You know how it is when someone points out a jarring aspect of your writing, and you to go great lengths to explain why it’s absolutely purposeful and necessary? And then someone else points out the same element in a completely different manuscript … and then someone else in a third one …

When that happened to me, I thought it was just a tic in my writing. Then I began to wonder if maybe it wasn’t about my writing, but about me—because we put features and feelings into our characters that reflect who we are and how we see the world. In my case, it was a tendency to make my protagonist brittle and defensive. Someone with a chip on her shoulder, a snarky edge.

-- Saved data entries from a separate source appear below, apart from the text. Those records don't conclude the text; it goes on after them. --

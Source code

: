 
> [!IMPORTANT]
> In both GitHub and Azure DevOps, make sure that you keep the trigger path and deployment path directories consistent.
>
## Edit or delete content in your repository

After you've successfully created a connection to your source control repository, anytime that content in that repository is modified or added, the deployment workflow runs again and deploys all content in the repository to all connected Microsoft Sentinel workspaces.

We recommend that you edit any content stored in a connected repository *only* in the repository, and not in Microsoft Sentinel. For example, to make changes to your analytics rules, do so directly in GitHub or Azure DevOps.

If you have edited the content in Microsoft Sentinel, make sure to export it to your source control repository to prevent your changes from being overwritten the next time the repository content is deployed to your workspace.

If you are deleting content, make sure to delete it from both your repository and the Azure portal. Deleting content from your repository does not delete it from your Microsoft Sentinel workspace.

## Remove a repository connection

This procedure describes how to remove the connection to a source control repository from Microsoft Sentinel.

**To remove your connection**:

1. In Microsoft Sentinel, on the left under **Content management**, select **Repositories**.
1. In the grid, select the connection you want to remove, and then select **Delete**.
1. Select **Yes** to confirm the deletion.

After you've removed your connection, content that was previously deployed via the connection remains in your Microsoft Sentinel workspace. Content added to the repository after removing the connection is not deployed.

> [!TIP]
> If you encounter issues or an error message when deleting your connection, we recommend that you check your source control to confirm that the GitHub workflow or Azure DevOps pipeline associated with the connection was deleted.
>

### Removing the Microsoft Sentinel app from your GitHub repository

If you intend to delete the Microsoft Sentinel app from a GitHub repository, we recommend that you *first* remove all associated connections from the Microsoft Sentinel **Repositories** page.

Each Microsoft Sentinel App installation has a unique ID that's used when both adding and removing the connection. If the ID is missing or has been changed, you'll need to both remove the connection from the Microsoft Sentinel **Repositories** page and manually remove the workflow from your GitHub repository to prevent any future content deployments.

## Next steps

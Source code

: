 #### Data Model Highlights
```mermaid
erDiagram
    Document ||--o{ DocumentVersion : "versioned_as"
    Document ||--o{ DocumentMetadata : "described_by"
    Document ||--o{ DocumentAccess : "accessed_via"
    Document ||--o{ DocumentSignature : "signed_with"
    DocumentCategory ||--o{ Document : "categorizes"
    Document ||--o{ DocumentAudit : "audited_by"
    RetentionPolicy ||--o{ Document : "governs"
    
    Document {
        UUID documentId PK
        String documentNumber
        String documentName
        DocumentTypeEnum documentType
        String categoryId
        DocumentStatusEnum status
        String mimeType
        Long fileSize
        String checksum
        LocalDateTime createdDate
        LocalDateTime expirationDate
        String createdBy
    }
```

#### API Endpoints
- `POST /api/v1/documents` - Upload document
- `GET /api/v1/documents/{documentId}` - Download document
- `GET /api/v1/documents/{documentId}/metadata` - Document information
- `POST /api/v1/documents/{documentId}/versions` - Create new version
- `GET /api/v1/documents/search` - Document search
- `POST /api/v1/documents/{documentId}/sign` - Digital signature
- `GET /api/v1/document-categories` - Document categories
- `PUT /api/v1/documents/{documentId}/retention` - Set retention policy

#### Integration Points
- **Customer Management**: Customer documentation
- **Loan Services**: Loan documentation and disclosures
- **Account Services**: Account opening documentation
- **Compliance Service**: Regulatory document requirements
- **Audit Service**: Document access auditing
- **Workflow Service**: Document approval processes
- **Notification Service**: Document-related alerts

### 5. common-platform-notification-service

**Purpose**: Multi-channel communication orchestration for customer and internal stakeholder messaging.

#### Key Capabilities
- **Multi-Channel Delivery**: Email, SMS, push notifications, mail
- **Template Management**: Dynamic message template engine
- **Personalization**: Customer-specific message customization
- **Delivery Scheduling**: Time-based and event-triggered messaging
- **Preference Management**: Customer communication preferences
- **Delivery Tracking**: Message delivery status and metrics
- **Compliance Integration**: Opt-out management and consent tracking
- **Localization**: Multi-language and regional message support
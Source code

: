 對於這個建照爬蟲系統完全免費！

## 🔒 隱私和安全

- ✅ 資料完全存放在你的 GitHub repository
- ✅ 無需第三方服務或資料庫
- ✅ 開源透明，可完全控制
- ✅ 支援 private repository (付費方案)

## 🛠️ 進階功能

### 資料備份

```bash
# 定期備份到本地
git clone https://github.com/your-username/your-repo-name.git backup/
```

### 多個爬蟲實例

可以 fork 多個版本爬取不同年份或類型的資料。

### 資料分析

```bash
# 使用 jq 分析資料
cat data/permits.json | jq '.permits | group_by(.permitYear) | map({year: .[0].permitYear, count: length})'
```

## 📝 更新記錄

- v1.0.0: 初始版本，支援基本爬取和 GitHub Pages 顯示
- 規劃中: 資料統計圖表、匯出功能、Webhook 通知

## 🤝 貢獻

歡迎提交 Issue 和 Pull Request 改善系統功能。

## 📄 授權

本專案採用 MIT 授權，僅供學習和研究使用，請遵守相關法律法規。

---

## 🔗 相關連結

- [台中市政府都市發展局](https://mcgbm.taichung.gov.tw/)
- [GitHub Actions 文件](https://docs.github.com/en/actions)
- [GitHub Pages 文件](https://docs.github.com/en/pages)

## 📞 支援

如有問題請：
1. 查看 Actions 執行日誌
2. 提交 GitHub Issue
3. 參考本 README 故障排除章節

I told myself that I needed her to be that way so I could show an arc of transformation into someone kinder and more generous. You have to have a before in order to show a contrasting after, right? That was the point—an emotional journey, through inner and outer challenges, to a better self.

Yet something began to nag at me, and I wondered why I always chose this particular kind of before, and whether it was helpful to my writing.

These are two separate but related questions. One was what this tendency implied about me, as a person. The other was whether it was the best choice for my stories. Since this isn’t a confessional website—and I’m a very nice person, really!—I decided to ponder the second question and see if it might shed light on the first.

I asked myself: Couldn’t there be a compelling story about the emotional journey of someone who starts out a little bit good, struggles, is tested, does something extraordinary, and ends up being “more good” than she was at the beginning? Why does the protagonist have to start out angry and selfish in order to have an epiphany, pivot, and moment of redemption? After all, why would readers want to spend the first fifty pages of a novel with someone they wouldn’t want to spend fifty minutes with in real life?

Insert head-smacking emoji—because that was exactly the problem with the early versions of my recent novel.

Link to the rest at Writer Unboxed

3 thoughts on “Why Was My Protagonist So Prickly?”

  1. I see where she is going with her article, but she is still missing the point.

    Being “prickly” is standard in so many stories that I’m hard pressed to see her problem.

    Hercule Poirot, Sherlock Holmes, Phileas Fogg, Aloysius Pendergast, Katniss Everdeen, Hannibal Lecter, etc…, each start out prickly and are still prickly when the story ends because the events validate their view of humanity.

    That list goes back almost to the start of novels, two hundred years ago.

    She needs to read more fiction.(Yikes! That was me being “prickly”.)

  2. How about if somebody starts out angry and selfish in a world not to their liking and comes out even more so? Still an emotional journey.
    Especially if the protagonist is in the right, as in a dystopia.
    Or in the making of an anti-hero or a villain? Why must every protagonist be “good”, for different values of “good”?

    Prickly and defensive?
    Sounds like somebody that might be worth knowing, in the right story.